Some visualized results on the validation set and corresponding labels. Row (a) and row (b) are good predicted results and corresponding labels. Row (c) and row (d) are bad predicted results and corresponding labels. Column (f) are predicted results of axial slices and column (g) are corresponding labels of axial slices. Column (i) are 3D results of predicted results and column (j) are 3D results of corresponding labels.

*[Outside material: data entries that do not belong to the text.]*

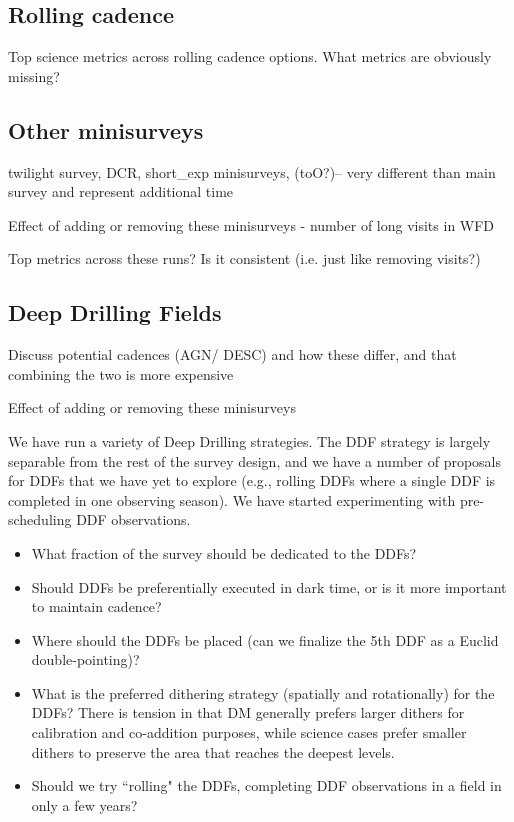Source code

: \subsection{Rolling cadence}

Top science metrics across rolling cadence options. 
What metrics are obviously missing?


\subsection{Other minisurveys}

twilight survey, DCR, short\_exp minisurveys, (toO?)-- very different than main survey and represent additional time

Effect of adding or removing these minisurveys - number of long visits in WFD



Top metrics across these runs? Is it consistent (i.e. just like removing visits?)


\subsection{Deep Drilling Fields}


Discuss potential cadences (AGN/ DESC) and how these differ, and that combining the two is more expensive

Effect of adding or removing these minisurveys

We have run a variety of Deep Drilling strategies. The DDF strategy is largely separable from the rest of the survey design, and we have a number of proposals for DDFs that we have yet to explore (e.g., rolling DDFs where a single DDF is completed in one observing season).  We have started experimenting with pre-scheduling DDF observations. 

\begin{itemize}
    \item{What fraction of the survey should be dedicated to the DDFs?}
    \item{Should DDFs be preferentially executed in dark time, or is it more important to maintain cadence?}
    \item{Where should the DDFs be placed (can we finalize the 5th DDF as a Euclid double-pointing)?}
    \item{What is the preferred dithering strategy (spatially and rotationally) for the DDFs? There is tension in that DM generally prefers larger dithers for calibration and co-addition purposes, while science cases prefer smaller dithers to preserve the area that reaches the deepest levels.}
    \item{Should we try ``rolling" the DDFs, completing DDF observations in a field in only a few years?}
\end{itemize}

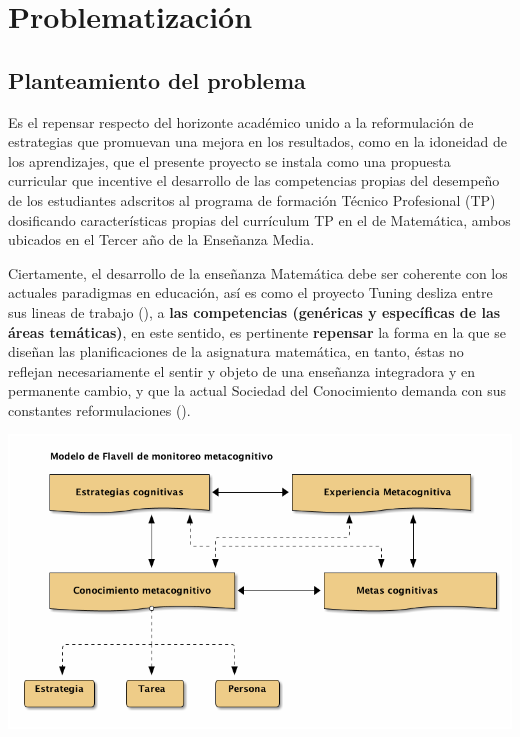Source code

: \documentclass[12pt,letterpaper,article,x11names]{memoir}
\begin{document}
\setcounter{tocdepth}{3}
\tableofcontents

\chapter{Problematización}
\label{sec:org0610d0d}
\section{Planteamiento del problema}
\label{sec:org86d995b}
Es el repensar respecto del horizonte académico unido a la reformulación de estrategias que promuevan una mejora en los resultados, como en la idoneidad de los aprendizajes, que el presente proyecto se instala como una propuesta curricular que incentive el desarrollo de las competencias propias del desempeño de los estudiantes adscritos al programa de formación Técnico Profesional (TP) dosificando características propias del currículum TP en el de Matemática, ambos ubicados en el Tercer año de la Enseñanza Media.

Ciertamente, el desarrollo de la enseñanza Matemática debe ser coherente con los actuales paradigmas en educación, así es como el proyecto Tuning desliza entre sus lineas de trabajo (\citeauthor{gonzalez2004contribucion}), a \textbf{las competencias (genéricas y específicas de las áreas temáticas)}, en este sentido, es pertinente \textbf{repensar} la forma en la que se diseñan las planificaciones de la asignatura matemática, en tanto, éstas no reflejan necesariamente el sentir y objeto de una enseñanza integradora y en permanente cambio, y que la actual Sociedad del Conocimiento demanda con sus constantes reformulaciones (\citeauthor{gonzalez2004contribucion}).

\begin{center}
\includegraphics[width=.9\linewidth]{images/flavell.png}
\end{center}
\end{document}
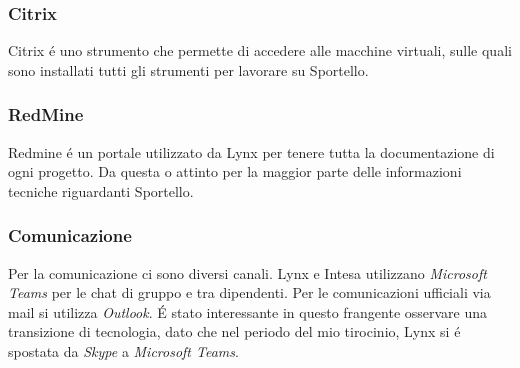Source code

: \subsubsection{Citrix}
Citrix é uno strumento che permette di accedere alle macchine virtuali, sulle quali sono installati tutti gli strumenti per lavorare su Sportello. 

\subsubsection{RedMine}
Redmine é un portale utilizzato da Lynx per tenere tutta la documentazione di ogni progetto. Da questa o attinto per la maggior parte delle informazioni tecniche riguardanti Sportello.

\subsubsection{Comunicazione}
Per la comunicazione ci sono diversi canali. Lynx e Intesa utilizzano \textit{Microsoft Teams} per le chat di gruppo e tra dipendenti. Per le comunicazioni ufficiali via mail si utilizza \textit{Outlook}. É stato interessante in questo frangente osservare una transizione di tecnologia, dato che nel periodo del mio tirocinio, Lynx si é spostata da \textit{Skype} a \textit{Microsoft Teams}.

4.4 Limitation and Future Work

The method proposed in this paper only adopts CNN in the final prediction network, and the limited receptive field leads to the failure to capture global information. In the future, it is hoped to design a lightweight network combining the characteristics of CNN and Transformer for efficient inference of images.

5 Conclusion

In this paper, we combine the advantages of CNN and Transformer to establish a long-term dependency relationship, and produce high-quality pseudo labels to enhance the performance of network segmentation. Moreover, we adopt Generic U-Net, the backbone network of nnU-Net, as the final prediction network. The results show that the combination of the two methods produce a high-quality pseudo label compared to using CNN or Transformer alone, and the method achieves effective semi-supervised segmentation performance in the FLARE2022 Challenge.